#### TASK BRIEF
Repeat exactly the lines from the line containing "This should be" through the last line of the records below, inclusive, and nothing else.

#### RAW DATA

○ ○ ○ ○

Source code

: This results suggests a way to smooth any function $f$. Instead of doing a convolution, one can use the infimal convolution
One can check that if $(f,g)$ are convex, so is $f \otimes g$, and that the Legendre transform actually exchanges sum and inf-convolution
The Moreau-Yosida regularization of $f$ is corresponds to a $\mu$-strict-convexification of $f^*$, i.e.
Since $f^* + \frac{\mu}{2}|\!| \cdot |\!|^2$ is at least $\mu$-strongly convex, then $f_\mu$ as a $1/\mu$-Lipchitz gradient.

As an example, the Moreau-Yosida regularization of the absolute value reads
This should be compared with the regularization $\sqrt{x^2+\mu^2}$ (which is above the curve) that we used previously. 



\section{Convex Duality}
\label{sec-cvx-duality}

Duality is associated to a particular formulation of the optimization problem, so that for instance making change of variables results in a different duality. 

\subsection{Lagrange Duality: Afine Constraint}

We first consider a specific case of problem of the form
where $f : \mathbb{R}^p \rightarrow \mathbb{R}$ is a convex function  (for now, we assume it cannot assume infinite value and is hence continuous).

○ ○ ○ ○

#### EXERCISE OUTPUT
This should be compared with the regularization $\sqrt{x^2+\mu^2}$ (which is above the curve) that we used previously. 



\section{Convex Duality}
\label{sec-cvx-duality}

Duality is associated to a particular formulation of the optimization problem, so that for instance making change of variables results in a different duality. 

\subsection{Lagrange Duality: Afine Constraint}

We first consider a specific case of problem of the form
where $f : \mathbb{R}^p \rightarrow \mathbb{R}$ is a convex function  (for now, we assume it cannot assume infinite value and is hence continuous).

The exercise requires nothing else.